Directions for this task ▸ Transcribe, word for word, all of the entries below, and exclude any pictures from the copy.

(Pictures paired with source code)

= = =

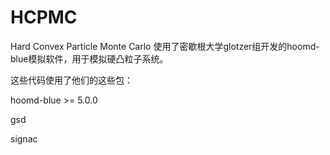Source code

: # HCPMC
Hard Convex Particle Monte Carlo
使用了密歇根大学glotzer组开发的hoomd-blue模拟软件，用于模拟硬凸粒子系统。

这些代码使用了他们的这些包：

hoomd-blue >= 5.0.0

gsd

signac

= = =

Answer box ▸
Source code

: # HCPMC
Hard Convex Particle Monte Carlo
使用了密歇根大学glotzer组开发的hoomd-blue模拟软件，用于模拟硬凸粒子系统。

这些代码使用了他们的这些包：

hoomd-blue >= 5.0.0

gsd

signac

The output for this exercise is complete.